Nos concitoyens, je le disais, y sont prêts. Les communistes, les insoumis, les socialistes, les Républicains, les UDI-Agir, tous les groupes de cet hémicycle y sont prêts. Tous vont voter la proposition de loi de Marie-Georges Buffet, tous sauf vous, chers collègues de la République en marche. Vous allez vous opposer à ce petit pas d'humanité, vous allez ratiociner votre « inclusion positive ». Pourtant, même vous, vous y êtes prêts ; même vous, au fond de votre coeur, vous la voyez bien, l'injustice, la profonde injustice faite aux personnes handicapées. Sur le principe, vous êtes pour. Sur le fondement moral, vous êtes pour. Sur le sens de l'histoire, vous êtes pour.

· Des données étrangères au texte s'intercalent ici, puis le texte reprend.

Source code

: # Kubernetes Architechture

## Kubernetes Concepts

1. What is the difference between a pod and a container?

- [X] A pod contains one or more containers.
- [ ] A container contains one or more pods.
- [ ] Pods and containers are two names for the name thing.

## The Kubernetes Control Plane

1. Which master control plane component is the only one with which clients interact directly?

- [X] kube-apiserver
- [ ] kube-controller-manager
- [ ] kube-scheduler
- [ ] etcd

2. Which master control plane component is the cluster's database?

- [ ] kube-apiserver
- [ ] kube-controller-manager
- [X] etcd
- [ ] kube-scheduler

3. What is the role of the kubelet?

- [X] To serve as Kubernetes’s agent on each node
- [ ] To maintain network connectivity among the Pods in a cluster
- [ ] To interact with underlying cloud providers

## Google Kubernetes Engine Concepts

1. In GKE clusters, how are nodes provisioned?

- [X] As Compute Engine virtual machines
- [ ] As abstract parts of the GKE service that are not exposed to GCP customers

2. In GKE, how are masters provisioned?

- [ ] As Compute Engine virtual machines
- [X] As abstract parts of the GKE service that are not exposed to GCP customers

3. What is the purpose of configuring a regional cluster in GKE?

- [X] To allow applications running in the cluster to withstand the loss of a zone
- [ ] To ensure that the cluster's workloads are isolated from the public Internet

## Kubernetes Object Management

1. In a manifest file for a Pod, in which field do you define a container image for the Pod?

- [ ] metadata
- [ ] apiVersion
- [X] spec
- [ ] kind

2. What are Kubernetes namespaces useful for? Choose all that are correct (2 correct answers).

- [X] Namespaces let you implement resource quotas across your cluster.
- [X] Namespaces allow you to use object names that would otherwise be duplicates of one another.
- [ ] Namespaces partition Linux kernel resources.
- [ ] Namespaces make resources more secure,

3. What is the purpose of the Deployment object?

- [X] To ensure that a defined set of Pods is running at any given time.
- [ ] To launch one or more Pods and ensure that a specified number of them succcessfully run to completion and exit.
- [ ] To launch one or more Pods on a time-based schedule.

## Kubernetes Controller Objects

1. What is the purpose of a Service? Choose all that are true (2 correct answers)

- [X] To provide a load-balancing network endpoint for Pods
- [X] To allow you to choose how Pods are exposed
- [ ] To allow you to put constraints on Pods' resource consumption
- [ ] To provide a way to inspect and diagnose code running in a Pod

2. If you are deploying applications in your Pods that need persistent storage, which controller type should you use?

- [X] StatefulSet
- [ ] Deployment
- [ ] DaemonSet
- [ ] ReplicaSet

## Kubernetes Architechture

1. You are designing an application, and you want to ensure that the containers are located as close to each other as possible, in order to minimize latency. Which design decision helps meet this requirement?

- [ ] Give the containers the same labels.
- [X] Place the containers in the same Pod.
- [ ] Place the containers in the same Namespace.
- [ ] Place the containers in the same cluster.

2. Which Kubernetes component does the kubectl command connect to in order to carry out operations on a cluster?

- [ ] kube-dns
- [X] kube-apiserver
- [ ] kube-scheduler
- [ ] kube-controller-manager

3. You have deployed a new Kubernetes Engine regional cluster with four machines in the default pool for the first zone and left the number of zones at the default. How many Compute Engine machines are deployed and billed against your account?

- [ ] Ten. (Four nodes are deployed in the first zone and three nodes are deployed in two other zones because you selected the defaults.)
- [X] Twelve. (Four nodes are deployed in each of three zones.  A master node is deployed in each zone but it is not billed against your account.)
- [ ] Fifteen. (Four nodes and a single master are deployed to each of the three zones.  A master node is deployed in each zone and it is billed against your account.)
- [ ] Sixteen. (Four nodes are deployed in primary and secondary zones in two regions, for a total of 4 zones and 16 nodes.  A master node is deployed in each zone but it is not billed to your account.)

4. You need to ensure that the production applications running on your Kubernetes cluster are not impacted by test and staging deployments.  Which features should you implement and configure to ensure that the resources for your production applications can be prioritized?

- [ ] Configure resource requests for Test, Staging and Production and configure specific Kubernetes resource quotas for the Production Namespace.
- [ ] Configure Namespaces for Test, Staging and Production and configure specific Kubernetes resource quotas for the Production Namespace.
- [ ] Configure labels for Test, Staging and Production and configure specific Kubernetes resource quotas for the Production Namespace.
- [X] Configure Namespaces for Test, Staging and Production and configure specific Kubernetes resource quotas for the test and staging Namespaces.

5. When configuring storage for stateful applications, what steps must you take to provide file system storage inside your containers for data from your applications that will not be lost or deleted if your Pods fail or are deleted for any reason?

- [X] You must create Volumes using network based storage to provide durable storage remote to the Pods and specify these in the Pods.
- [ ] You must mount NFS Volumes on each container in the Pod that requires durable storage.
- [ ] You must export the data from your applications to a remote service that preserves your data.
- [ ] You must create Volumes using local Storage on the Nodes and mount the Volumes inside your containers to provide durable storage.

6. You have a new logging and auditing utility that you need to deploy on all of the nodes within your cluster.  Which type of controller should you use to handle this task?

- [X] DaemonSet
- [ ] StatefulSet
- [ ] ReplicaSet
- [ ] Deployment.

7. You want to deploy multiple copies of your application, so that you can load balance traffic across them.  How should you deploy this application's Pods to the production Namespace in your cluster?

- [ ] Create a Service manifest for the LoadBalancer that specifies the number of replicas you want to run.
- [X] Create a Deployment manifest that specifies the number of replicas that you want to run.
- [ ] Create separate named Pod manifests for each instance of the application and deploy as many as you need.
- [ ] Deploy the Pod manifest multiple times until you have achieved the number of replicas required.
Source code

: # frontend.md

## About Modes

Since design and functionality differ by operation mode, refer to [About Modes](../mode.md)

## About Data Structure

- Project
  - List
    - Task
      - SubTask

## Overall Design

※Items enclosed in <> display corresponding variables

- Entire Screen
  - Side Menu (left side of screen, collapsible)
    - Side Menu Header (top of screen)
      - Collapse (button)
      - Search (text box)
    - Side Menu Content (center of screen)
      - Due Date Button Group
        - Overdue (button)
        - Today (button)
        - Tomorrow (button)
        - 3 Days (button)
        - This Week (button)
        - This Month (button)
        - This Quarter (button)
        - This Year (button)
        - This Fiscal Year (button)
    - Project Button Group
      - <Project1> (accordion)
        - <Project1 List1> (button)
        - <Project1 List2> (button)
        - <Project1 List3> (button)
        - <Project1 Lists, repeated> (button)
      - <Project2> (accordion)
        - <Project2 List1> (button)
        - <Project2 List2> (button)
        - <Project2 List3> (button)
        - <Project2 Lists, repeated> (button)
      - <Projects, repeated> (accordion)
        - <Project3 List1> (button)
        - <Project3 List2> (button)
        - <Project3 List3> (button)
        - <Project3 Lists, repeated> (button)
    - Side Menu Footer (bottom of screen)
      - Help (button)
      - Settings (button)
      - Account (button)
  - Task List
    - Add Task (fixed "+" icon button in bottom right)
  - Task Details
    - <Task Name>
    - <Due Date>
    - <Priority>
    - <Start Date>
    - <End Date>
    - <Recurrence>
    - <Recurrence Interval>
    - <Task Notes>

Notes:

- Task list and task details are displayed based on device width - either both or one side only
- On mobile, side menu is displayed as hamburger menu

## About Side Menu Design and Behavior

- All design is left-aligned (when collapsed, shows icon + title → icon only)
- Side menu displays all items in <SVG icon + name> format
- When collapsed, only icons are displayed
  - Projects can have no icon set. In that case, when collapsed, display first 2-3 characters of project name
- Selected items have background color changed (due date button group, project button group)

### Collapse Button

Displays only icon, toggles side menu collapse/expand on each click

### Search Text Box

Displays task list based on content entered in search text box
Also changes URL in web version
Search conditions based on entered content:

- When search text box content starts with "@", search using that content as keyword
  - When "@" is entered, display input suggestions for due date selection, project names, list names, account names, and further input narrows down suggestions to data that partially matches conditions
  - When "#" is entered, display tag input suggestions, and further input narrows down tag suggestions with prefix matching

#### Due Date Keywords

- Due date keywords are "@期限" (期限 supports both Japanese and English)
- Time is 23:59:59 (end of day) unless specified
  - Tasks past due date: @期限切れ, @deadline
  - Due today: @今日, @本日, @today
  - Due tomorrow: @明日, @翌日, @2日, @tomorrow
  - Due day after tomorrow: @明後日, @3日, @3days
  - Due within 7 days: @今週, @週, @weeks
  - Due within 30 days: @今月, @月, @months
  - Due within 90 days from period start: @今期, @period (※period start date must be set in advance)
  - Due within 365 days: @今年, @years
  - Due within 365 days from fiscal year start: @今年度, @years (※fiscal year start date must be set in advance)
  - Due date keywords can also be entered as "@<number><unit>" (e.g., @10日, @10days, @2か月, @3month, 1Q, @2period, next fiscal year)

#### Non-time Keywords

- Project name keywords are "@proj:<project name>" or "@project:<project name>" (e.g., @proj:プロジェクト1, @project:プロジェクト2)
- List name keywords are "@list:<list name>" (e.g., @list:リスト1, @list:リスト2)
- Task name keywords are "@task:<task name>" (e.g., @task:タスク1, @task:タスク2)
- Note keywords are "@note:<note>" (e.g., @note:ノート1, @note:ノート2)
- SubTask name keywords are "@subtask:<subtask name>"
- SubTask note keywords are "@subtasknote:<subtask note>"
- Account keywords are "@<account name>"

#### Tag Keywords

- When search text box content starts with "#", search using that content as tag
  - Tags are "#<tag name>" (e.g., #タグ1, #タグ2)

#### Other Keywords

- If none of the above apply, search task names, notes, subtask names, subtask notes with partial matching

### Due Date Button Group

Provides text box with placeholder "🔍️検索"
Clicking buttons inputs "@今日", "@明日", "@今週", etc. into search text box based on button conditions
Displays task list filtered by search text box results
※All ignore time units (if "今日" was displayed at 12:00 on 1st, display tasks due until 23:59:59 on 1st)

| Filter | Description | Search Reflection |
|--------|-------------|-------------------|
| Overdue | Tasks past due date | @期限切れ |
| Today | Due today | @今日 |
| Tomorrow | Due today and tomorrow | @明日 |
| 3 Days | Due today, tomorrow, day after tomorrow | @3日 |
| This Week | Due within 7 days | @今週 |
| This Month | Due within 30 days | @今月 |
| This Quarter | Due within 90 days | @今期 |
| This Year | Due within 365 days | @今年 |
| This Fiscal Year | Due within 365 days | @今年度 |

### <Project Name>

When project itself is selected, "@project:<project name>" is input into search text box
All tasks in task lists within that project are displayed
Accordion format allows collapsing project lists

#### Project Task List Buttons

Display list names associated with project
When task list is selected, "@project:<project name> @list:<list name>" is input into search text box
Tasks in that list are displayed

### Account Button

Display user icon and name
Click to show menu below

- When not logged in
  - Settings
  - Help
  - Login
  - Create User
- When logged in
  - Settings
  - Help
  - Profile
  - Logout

Mais voilà, avant tout vous surveillez le budget, vous redoutez le déficit, vous protégez la bourse : l'argent avant les gens. Encore une fois, on ne cessera de vous le rappeler, parce que c'est la pure vérité, l'entière vérité, la stricte vérité : vous êtes moins économes, bien plus laxistes, lorsqu'il s'agit d'enrichir les riches ; là, vous ne lésinez pas sur les chèques en blanc. Vous avez la générosité inversée : vous donnez tout à ceux qui ont tout et il ne vous reste rien pour ceux qui n'ont rien. Il ne vous reste, pour eux, pour Natacha, que du charabia sur l'inclusion positive.